_Brief_. Look for the word "Exploring" in the entries and copy each line where it appears.
[Provided records — start]
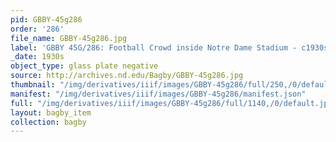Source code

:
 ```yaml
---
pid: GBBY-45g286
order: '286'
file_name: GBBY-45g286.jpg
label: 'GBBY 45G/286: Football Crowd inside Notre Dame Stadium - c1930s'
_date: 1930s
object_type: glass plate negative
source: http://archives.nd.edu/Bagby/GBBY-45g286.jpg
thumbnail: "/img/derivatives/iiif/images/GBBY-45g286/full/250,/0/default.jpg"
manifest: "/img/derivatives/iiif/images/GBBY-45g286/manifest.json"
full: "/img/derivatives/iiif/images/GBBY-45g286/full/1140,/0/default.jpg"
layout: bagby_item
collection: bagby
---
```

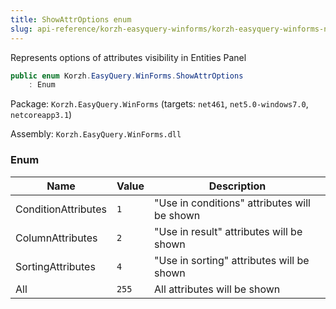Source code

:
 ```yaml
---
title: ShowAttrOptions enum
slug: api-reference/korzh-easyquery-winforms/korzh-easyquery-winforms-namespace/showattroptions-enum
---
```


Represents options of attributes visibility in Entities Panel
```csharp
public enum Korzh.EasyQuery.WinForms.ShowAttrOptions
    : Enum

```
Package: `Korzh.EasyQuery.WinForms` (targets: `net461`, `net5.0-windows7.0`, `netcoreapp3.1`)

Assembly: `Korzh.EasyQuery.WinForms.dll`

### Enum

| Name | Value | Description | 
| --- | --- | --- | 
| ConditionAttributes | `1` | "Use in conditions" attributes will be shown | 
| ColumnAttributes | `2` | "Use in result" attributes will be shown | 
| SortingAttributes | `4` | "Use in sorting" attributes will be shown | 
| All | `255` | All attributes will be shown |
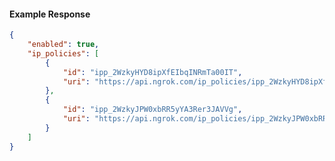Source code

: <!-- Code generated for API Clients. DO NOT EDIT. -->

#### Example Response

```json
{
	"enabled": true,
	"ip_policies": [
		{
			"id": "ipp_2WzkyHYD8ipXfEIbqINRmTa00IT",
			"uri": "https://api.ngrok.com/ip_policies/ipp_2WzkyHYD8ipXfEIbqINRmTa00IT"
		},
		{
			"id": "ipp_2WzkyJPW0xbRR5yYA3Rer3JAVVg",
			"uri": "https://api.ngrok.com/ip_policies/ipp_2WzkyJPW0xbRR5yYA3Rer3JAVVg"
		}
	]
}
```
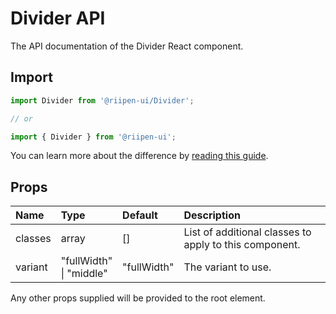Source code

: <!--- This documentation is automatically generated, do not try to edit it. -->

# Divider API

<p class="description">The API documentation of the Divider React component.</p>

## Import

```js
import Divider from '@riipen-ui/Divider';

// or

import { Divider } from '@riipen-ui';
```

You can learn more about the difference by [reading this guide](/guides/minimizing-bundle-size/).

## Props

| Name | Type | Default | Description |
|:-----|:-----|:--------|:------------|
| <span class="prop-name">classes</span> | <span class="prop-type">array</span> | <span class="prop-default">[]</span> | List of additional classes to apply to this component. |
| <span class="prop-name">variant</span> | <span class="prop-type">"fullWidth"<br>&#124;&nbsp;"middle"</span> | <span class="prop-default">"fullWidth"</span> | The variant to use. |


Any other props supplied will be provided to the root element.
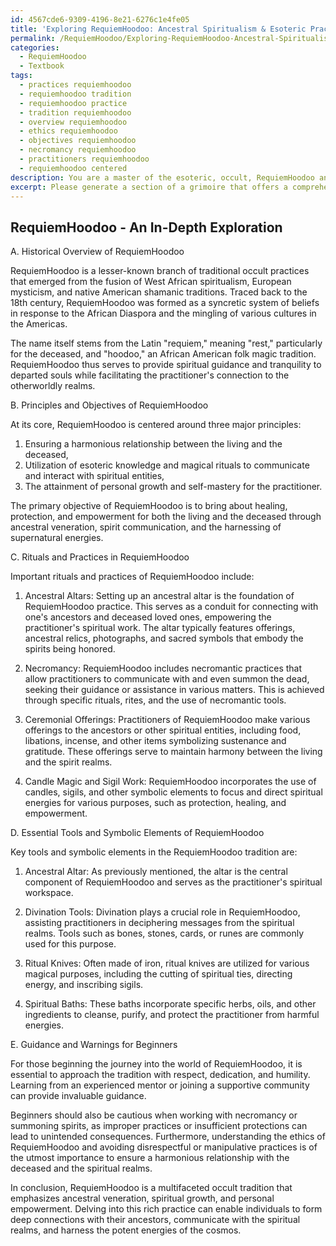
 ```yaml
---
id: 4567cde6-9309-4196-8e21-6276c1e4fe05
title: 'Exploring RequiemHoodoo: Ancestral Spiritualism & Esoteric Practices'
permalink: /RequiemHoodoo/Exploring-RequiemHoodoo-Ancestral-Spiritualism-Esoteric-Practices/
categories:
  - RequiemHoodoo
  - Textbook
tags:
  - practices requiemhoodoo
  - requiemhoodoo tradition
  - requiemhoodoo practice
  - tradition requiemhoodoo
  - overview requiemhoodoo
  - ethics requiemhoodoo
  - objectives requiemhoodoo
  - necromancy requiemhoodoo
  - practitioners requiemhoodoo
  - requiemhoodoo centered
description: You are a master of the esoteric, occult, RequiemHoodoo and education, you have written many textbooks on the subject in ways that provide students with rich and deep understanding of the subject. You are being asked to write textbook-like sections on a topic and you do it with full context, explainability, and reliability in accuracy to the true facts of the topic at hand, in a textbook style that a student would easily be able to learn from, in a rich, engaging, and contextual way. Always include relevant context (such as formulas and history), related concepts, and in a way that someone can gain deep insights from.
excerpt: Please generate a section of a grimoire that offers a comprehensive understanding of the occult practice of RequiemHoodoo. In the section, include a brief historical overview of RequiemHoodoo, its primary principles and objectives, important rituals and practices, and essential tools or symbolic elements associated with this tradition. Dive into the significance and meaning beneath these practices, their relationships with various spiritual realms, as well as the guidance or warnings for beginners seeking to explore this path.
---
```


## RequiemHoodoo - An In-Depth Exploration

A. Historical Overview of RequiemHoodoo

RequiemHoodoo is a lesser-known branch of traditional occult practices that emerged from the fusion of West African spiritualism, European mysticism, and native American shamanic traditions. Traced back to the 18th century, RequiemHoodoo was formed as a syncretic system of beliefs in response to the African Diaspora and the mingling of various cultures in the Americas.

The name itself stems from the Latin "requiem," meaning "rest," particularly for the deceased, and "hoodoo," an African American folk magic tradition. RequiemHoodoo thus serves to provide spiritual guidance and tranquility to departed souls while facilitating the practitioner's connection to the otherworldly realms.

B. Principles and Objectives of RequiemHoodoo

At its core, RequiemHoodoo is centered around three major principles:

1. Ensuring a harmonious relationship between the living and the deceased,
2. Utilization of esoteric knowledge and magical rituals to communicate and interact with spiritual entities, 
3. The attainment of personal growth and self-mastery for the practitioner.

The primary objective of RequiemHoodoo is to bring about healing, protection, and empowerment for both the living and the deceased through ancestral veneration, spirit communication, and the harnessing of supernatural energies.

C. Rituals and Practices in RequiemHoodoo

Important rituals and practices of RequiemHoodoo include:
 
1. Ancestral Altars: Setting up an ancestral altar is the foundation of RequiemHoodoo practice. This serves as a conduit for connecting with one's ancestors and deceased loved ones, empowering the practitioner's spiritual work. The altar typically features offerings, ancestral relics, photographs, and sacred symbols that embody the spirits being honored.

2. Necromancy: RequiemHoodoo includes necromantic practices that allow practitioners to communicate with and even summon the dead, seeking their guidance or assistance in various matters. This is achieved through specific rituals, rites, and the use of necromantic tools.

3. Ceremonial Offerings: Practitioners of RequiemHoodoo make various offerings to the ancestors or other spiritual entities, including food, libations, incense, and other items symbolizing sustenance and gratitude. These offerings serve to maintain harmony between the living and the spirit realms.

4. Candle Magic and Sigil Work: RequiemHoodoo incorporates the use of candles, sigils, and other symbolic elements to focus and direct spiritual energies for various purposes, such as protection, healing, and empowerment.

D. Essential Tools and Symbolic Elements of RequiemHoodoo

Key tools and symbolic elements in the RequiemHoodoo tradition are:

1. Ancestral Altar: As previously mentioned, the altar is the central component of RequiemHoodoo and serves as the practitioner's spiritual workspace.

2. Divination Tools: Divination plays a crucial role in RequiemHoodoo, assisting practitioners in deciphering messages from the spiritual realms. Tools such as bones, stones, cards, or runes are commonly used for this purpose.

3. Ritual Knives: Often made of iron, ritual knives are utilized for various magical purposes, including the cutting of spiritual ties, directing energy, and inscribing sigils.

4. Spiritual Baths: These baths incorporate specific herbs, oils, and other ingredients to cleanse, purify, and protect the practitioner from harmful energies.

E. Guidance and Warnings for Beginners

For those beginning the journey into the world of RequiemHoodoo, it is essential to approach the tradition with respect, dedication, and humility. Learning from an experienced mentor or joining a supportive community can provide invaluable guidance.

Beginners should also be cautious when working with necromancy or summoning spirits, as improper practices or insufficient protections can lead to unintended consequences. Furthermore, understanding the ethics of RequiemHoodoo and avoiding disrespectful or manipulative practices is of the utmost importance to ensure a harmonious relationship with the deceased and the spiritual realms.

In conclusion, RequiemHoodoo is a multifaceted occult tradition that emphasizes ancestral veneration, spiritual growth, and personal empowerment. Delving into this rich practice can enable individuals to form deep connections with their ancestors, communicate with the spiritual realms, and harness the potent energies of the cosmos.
[Provided records — finish]
_Solution to this exercise_.
title: 'Exploring RequiemHoodoo: Ancestral Spiritualism & Esoteric Practices'
permalink: /RequiemHoodoo/Exploring-RequiemHoodoo-Ancestral-Spiritualism-Esoteric-Practices/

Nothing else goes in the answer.